Y siguen negándolo

A instancias del Gobierno español, faltaría más, el Tribunal Superior de Justicia del País Vasco ha tumbado varios aspectos del decreto de Lakua que reconoce moral y económicamente a las víctimas de abusos policiales. Desde la Secretaría de Paz y Convivencia aseguran que, en todo caso, lo laminado no afecta a lo básico del texto, aunque en prevención de males mayores y para no ponérselo fácil a los buscavueltas, anuncian que convertirán el decreto en ley antes de fin de año.

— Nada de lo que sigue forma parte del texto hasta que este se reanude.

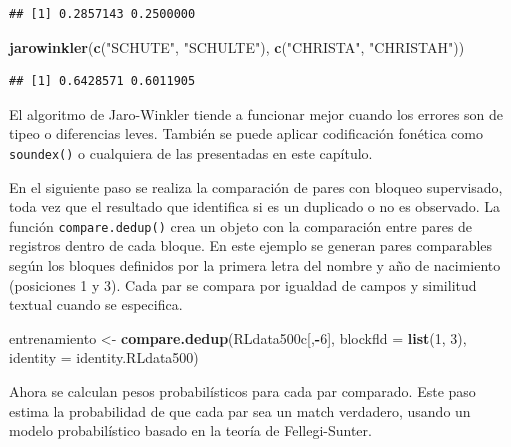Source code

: \documentclass[
  12pt,
]{book}
\newenvironment{Shaded}{\begin{snugshade}}{\end{snugshade}}
\newcommand{\AttributeTok}[1]{\textcolor[rgb]{0.13,0.29,0.53}{#1}}
\newcommand{\DecValTok}[1]{\textcolor[rgb]{0.00,0.00,0.81}{#1}}
\newcommand{\FunctionTok}[1]{\textcolor[rgb]{0.13,0.29,0.53}{\textbf{#1}}}
\newcommand{\NormalTok}[1]{#1}
\newcommand{\OtherTok}[1]{\textcolor[rgb]{0.56,0.35,0.01}{#1}}
\newcommand{\SpecialCharTok}[1]{\textcolor[rgb]{0.81,0.36,0.00}{\textbf{#1}}}
\newcommand{\StringTok}[1]{\textcolor[rgb]{0.31,0.60,0.02}{#1}}
\begin{document}
\begin{verbatim}
## [1] 0.2857143 0.2500000
\end{verbatim}

\begin{Shaded}
\begin{Highlighting}[]
\FunctionTok{jarowinkler}\NormalTok{(}\FunctionTok{c}\NormalTok{(}\StringTok{"SCHUTE"}\NormalTok{, }\StringTok{"SCHULTE"}\NormalTok{),}
            \FunctionTok{c}\NormalTok{(}\StringTok{"CHRISTA"}\NormalTok{, }\StringTok{"CHRISTAH"}\NormalTok{))}
\end{Highlighting}
\end{Shaded}

\begin{verbatim}
## [1] 0.6428571 0.6011905
\end{verbatim}

El algoritmo de Jaro-Winkler tiende a funcionar mejor cuando los errores son de tipeo o diferencias leves. También se puede aplicar codificación fonética como \texttt{soundex()} o cualquiera de las presentadas en este capítulo.

En el siguiente paso se realiza la comparación de pares con bloqueo supervisado, toda vez que el resultado que identifica si es un duplicado o no es observado. La función \texttt{compare.dedup()} crea un objeto con la comparación entre pares de registros dentro de cada bloque. En este ejemplo se generan pares comparables según los bloques definidos por la primera letra del nombre y año de nacimiento (posiciones 1 y 3). Cada par se compara por igualdad de campos y similitud textual cuando se especifica.

\begin{Shaded}
\begin{Highlighting}[]
\NormalTok{entrenamiento }\OtherTok{\textless{}{-}} \FunctionTok{compare.dedup}\NormalTok{(RLdata500c[,}\SpecialCharTok{{-}}\DecValTok{6}\NormalTok{], }
                               \AttributeTok{blockfld =} \FunctionTok{list}\NormalTok{(}\DecValTok{1}\NormalTok{, }\DecValTok{3}\NormalTok{),  }
                               \AttributeTok{identity =}\NormalTok{ identity.RLdata500)}
\end{Highlighting}
\end{Shaded}

Ahora se calculan pesos probabilísticos para cada par comparado. Este paso estima la probabilidad de que cada par sea un match verdadero, usando un modelo probabilístico basado en la teoría de Fellegi-Sunter.
\end{document}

Ya ven que las cuestiones de principios básicos acaban sepultadas por el enjambre judicioso, como si estuviéramos ante un asunto de tecnicismos para juristas muy cafeteros y no ante una flagrante y desvergonzada maniobra para seguir negando que las llamadas Fuerzas de Seguridad del Estado vulneraron a saco los derechos humanos. Y ojo, que ni siquiera estamos hablando de hoy o de anteayer porque, conociendo el paño y mostrando una buena voluntad infinita, los redactores del texto se cuidaron de establecer el periodo de los abusos reconocibles entre 1960 y 1978; cualquiera se mete con los más recientes.

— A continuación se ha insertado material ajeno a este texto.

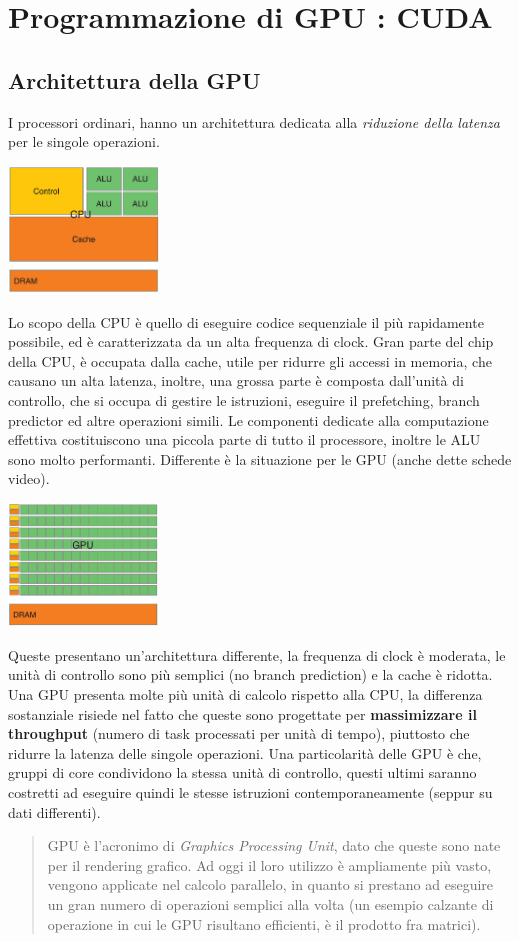 \documentclass[10pt, letterpaper]{report}
\begin{document}
\chapter{Programmazione di GPU : CUDA}
\section{Architettura della GPU}
I processori ordinari, hanno un architettura dedicata alla \textit{riduzione della latenza} per le singole operazioni.
\begin{center}
    \includegraphics[width=0.3\textwidth ]{images/cpu.png}
\end{center}
Lo scopo della CPU è quello di eseguire codice sequenziale  il più rapidamente possibile, ed è caratterizzata da un alta frequenza di clock. Gran parte del chip della CPU, è occupata dalla cache, utile per ridurre gli accessi in memoria, che causano un alta latenza, inoltre, una grossa parte è composta dall'unità di controllo, che si occupa di gestire le istruzioni, eseguire il prefetching, branch predictor ed altre operazioni simili. \acc 
Le componenti dedicate alla computazione effettiva costituiscono una piccola parte di tutto il processore, inoltre le ALU sono molto performanti. Differente è la situazione per le GPU (anche dette schede video).
\begin{center}
    \includegraphics[width=0.3\textwidth ]{images/GPU.png}
\end{center}
Queste presentano un'architettura differente, la frequenza di clock è moderata, le unità di controllo sono più semplici (no branch prediction) e la cache è ridotta. Una GPU presenta molte più unità di calcolo rispetto alla CPU, la differenza sostanziale risiede nel fatto che queste sono progettate per \textbf{massimizzare il throughput} (numero di task processati per unità di tempo), piuttosto che ridurre la latenza delle singole operazioni. \acc Una particolarità delle GPU è che, gruppi di core condividono la stessa unità di controllo, questi ultimi saranno costretti ad eseguire quindi le stesse istruzioni contemporaneamente (seppur su dati differenti).\begin{quote}
    GPU è l'acronimo di \textit{Graphics Processing Unit}, dato che queste sono nate per il rendering grafico. Ad oggi il loro utilizzo è ampliamente più vasto, vengono applicate nel calcolo parallelo, in quanto si prestano ad eseguire un gran numero di operazioni semplici alla volta (un esempio calzante di operazione in cui le GPU risultano efficienti, è il prodotto fra matrici).
\end{quote}
\end{document}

Lo tremendo es que ni aún con ese pragmatismo magnánimo se ha conseguido que el búnker arroje la menor señal de humanidad. ¿Por qué? Ante semejante obcecación numantina, no caben más explicaciones que las evidentes. Por de pronto, se trata de preservar el monopolio del sufrimiento en manos de las únicas víctimas que, al parecer, merecen tal nombre. Y por el mismo precio, es una forma de retratarse como orgullosos herederos de aquellos uniformados que lo dieron todo —pero todo, todo— por la una, la grande y la libre España.

Manifiestamente mejorable

Tal vez porque llevamos décadas aferrándonos a sobreentendidos, en el comienzo de este tiempo nuevo los vascos tendremos que vérnoslas con circunloquios y perífrasis kilométricas para expresar lo obvio. 43 palabras, ni una menos, ocupa el título del borrador del primer decreto de reparación de las víctimas de la violencia policial o parapolicial. Con lo sencillo que era ponerlo así, los redactores se han tenido que dar al encaje de bolillos, apostillando por aquí y por allá con ambages que no hirieran ninguna sensibilidad. La paradoja es que no lo han conseguido. A todo el mundo le sobra o le falta algo en el galimatías final.

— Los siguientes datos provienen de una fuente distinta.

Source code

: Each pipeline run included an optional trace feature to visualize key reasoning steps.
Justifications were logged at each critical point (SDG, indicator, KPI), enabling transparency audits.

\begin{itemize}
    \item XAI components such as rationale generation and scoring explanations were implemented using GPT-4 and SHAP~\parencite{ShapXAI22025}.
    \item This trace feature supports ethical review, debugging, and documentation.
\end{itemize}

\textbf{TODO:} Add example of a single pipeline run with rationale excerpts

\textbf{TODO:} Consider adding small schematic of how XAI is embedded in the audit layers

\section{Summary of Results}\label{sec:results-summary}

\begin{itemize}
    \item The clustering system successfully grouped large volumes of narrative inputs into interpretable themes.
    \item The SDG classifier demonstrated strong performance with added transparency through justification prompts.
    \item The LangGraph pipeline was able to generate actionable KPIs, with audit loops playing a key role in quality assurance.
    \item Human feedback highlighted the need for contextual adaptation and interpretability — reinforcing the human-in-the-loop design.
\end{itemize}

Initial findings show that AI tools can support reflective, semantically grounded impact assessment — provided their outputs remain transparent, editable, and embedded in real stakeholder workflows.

Eso, sólo respecto al titulo. Con el resto del texto —apenas seis folios— ocurre lo mismo multiplicado por ene. Cada coma o ausencia de ella da lugar a una objeción, cuando no a media docena. La línea que a unos se les queda corta a otros les parece un exceso intolerable. ¿Por qué están estos y no aquellos? ¿Por qué se hace así y no asá? ¿Por qué se pasa por alto tal situación y se subraya la de más allá? Donde uno esperaba encontrar respuestas, se topa con una torrentera de preguntas y dudas que alimentan, por si hiciera falta más madera, el recelo con que recibimos este tipo de iniciativas.

Visto lo dicho, me sería muy fácil agarrar la catana y reducir a rodajas el decreto, como se ha hecho del babor al estribor ideológico. Tiempo tendré para arrepentirme y desdecirme, pero hoy presento estas líneas en forma de voto de confianza. No tanto al contenido, que no me gusta, como a las intenciones que veo tras su impulso. Conste que no se me escapan las espurias y retorcidas: es evidente que hay quien ha tirado de calculadora y ya se ha hecho la cuenta del pellizco que le sacará a lo que ve como otra jugada política más. Me quedo, sin embargo, con las convicciones sinceras que también sé que han hecho posible este borrador manifiestamente mejorable.